## YOUR INSTRUCTIONS:
When the line containing "### Accessibility" is found in the data below, copy it and each line after it through the line containing "2. **Image Optimization**: Next.js", exactly and with no others.

## Items from a dataset:
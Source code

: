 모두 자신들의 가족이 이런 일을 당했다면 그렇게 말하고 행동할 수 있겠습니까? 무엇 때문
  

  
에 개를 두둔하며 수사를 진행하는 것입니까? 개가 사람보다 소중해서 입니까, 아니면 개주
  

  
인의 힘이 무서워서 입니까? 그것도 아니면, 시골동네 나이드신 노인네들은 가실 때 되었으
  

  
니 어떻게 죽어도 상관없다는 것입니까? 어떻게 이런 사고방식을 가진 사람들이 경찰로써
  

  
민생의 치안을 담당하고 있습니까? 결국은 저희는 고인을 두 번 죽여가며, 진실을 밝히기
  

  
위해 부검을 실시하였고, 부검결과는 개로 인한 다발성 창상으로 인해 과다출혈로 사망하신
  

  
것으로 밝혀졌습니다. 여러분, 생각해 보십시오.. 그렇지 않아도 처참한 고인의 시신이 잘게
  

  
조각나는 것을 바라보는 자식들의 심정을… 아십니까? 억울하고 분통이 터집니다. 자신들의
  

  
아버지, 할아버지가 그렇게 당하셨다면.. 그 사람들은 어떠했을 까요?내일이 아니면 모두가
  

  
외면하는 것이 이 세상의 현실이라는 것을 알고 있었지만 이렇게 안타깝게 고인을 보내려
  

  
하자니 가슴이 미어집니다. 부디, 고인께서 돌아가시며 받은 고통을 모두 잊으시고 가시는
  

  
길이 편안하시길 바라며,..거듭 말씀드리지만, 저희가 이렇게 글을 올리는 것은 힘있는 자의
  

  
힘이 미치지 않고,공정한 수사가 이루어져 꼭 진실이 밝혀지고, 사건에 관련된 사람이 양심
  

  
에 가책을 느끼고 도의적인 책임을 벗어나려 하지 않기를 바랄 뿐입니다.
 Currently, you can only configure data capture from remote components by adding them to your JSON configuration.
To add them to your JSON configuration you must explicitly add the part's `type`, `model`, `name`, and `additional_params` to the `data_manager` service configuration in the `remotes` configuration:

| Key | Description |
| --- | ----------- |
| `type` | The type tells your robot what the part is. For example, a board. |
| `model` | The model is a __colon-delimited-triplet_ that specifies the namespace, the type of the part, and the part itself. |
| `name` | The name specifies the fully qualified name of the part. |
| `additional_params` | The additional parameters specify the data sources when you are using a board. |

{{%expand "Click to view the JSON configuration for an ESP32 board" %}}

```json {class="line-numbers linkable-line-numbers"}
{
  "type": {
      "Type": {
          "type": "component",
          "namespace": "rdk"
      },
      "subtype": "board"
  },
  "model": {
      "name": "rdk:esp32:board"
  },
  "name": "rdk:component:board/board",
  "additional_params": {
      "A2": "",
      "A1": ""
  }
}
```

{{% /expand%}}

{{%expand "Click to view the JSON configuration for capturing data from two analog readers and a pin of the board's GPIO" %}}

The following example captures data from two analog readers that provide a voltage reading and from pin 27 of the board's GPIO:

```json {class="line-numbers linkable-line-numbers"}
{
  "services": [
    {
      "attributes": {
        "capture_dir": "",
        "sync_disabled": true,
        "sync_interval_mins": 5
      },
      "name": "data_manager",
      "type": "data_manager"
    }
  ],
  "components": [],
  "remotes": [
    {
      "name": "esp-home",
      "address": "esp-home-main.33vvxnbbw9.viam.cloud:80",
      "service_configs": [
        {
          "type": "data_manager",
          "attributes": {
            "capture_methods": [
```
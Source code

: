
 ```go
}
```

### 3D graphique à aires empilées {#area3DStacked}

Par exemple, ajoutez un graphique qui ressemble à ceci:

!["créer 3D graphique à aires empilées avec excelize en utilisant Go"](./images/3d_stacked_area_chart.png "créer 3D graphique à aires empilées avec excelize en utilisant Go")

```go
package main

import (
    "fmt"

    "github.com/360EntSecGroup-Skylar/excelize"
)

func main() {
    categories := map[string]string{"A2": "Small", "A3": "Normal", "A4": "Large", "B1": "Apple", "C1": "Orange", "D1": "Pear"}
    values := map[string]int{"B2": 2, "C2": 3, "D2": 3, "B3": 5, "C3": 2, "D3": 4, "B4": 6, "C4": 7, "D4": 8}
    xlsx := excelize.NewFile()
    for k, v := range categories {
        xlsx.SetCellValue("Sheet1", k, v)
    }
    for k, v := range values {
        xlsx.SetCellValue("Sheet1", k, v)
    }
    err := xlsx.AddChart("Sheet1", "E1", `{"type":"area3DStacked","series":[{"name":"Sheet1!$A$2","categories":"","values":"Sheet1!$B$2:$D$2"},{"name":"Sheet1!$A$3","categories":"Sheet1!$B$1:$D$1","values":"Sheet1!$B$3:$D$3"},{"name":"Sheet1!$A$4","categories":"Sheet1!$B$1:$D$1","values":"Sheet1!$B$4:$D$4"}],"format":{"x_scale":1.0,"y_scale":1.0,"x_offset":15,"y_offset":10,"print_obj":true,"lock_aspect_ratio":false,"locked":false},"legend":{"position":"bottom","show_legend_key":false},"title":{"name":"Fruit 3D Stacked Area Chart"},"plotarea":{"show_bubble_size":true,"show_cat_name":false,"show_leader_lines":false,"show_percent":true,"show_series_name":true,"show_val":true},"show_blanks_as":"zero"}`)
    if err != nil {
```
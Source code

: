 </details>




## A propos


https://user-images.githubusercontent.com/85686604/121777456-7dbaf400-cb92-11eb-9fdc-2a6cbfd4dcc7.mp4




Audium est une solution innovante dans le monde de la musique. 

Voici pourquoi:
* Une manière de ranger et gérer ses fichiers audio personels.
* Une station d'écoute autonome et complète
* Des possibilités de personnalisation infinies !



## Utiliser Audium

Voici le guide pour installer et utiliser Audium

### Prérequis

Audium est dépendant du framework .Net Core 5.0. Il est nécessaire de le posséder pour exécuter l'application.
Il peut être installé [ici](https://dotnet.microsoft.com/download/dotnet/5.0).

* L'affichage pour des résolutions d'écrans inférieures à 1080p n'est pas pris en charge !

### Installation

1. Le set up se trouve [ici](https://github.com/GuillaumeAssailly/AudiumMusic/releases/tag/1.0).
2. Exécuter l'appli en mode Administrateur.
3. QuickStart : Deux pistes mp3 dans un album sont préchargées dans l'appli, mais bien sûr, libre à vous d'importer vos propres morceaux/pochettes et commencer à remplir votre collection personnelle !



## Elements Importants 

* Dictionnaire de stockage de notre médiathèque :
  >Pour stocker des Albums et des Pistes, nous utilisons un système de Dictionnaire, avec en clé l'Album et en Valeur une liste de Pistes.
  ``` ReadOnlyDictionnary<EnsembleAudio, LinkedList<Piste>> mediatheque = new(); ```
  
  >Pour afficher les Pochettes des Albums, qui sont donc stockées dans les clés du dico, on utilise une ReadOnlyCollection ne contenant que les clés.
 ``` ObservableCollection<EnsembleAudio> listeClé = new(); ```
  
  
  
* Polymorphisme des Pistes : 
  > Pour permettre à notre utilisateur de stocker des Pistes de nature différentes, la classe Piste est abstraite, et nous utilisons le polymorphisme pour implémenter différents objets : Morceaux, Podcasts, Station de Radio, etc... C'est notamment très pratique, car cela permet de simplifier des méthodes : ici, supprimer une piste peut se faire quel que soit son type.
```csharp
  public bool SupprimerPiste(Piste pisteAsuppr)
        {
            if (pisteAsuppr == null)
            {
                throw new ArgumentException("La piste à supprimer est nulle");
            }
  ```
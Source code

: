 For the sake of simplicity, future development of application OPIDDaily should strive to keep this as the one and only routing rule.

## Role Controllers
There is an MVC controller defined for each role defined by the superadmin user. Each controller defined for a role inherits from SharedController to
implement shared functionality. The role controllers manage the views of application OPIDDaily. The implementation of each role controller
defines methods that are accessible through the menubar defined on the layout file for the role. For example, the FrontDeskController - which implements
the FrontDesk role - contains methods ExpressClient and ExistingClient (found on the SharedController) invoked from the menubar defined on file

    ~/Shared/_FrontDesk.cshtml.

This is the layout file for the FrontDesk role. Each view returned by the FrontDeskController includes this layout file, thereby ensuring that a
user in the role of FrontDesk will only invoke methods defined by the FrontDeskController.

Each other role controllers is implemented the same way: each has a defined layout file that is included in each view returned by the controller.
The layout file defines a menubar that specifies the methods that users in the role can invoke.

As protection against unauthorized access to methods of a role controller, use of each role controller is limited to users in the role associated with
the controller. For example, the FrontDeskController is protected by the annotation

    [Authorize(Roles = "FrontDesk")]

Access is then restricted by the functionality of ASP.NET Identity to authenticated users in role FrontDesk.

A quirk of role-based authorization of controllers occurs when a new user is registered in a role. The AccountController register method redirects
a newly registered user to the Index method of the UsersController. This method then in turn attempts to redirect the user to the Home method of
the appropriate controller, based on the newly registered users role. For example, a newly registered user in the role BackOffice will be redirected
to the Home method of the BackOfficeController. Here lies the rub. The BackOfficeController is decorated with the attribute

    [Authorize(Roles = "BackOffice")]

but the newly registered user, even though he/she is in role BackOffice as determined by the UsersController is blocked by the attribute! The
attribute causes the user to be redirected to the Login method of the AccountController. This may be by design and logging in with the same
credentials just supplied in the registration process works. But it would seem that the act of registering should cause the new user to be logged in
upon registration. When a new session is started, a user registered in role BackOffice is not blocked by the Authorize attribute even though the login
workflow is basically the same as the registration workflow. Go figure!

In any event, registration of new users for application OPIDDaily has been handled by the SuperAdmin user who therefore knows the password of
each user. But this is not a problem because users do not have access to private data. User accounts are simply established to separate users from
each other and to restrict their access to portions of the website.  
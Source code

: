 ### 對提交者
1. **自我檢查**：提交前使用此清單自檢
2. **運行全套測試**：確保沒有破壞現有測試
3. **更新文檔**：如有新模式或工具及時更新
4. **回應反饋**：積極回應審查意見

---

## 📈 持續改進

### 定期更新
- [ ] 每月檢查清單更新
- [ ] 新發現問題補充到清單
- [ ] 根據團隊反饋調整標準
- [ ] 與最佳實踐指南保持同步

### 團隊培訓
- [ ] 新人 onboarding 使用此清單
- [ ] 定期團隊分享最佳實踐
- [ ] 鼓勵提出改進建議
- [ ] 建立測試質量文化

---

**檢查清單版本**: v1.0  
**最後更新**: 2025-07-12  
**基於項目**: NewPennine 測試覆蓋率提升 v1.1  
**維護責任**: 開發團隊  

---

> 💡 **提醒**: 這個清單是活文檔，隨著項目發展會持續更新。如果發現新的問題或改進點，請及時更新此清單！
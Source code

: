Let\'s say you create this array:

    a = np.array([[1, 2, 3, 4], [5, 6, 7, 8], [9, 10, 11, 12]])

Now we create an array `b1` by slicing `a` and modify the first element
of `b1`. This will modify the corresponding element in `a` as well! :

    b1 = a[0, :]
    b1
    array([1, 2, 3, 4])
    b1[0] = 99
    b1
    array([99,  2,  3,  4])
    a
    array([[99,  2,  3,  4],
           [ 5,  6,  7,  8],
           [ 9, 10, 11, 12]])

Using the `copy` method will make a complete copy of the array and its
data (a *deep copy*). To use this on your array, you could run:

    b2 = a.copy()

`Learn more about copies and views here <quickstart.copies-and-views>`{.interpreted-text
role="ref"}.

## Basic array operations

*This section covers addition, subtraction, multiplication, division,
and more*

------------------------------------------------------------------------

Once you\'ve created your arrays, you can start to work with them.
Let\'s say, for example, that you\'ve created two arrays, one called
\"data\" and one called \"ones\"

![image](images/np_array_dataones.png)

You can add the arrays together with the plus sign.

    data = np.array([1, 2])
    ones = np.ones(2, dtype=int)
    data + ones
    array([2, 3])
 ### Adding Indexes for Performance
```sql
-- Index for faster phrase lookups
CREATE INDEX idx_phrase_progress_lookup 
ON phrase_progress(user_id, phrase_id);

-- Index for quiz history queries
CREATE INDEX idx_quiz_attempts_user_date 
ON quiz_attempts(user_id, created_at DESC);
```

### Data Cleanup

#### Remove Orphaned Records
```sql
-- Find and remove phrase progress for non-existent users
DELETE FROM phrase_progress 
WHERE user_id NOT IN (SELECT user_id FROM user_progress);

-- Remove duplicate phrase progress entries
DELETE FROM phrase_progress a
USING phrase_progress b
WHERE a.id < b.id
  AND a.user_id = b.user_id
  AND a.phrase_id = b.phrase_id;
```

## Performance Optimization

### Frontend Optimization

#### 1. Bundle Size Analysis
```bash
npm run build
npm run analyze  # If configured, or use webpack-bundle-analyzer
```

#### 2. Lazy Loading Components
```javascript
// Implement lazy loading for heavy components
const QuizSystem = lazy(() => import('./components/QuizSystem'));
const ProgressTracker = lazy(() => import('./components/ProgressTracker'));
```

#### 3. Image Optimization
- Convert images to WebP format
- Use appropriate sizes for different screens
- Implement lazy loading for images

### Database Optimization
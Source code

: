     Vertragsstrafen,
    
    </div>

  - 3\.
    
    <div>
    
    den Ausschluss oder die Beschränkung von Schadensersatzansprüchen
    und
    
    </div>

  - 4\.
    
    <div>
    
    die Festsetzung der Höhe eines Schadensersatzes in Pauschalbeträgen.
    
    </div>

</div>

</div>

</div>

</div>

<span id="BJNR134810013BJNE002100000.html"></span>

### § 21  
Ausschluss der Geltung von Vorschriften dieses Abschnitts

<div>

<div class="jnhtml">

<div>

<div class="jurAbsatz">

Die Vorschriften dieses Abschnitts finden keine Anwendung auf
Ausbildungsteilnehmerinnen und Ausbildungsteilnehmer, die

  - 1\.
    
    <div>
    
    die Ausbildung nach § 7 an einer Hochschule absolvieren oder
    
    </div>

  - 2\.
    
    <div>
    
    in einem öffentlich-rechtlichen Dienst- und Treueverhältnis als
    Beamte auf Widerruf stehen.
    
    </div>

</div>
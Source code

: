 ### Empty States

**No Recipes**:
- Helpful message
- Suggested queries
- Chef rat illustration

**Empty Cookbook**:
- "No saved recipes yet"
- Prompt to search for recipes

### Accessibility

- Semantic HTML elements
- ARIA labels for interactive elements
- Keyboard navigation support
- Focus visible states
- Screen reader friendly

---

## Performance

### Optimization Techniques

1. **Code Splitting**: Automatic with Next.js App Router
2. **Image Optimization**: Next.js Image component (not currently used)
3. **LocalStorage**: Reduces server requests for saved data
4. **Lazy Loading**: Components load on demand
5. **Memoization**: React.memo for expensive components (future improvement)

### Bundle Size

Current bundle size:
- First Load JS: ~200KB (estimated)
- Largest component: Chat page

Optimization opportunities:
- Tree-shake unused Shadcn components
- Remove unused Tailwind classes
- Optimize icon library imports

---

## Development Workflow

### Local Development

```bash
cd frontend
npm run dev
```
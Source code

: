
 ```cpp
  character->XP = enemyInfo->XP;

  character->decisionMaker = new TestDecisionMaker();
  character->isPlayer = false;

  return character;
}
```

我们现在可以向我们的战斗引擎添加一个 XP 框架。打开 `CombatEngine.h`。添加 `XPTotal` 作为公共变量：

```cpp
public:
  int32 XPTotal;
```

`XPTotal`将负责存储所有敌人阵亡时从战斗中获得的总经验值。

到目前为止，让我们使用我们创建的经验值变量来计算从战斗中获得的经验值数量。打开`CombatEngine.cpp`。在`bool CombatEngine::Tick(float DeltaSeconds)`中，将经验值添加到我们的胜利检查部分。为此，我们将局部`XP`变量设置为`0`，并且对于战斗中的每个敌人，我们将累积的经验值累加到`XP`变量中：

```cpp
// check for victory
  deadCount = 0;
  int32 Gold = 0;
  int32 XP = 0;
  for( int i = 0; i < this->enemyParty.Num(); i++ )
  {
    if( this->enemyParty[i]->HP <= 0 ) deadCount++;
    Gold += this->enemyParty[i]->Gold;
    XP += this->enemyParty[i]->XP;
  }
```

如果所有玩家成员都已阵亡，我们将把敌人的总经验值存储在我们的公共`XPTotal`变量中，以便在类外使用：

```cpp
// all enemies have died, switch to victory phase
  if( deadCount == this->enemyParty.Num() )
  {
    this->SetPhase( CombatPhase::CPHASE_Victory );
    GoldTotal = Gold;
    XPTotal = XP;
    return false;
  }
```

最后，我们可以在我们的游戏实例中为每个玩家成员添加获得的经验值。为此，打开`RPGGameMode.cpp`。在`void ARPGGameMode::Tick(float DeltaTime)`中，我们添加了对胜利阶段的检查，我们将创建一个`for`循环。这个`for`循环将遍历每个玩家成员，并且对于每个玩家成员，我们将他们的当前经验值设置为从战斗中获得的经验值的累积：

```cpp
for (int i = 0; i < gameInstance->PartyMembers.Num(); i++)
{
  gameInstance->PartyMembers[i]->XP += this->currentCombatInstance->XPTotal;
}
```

## TASK SOLUTION:
### Accessibility

- Semantic HTML elements
- ARIA labels for interactive elements
- Keyboard navigation support
- Focus visible states
- Screen reader friendly

---

## Performance

### Optimization Techniques

1. **Code Splitting**: Automatic with Next.js App Router
2. **Image Optimization**: Next.js Image component (not currently used)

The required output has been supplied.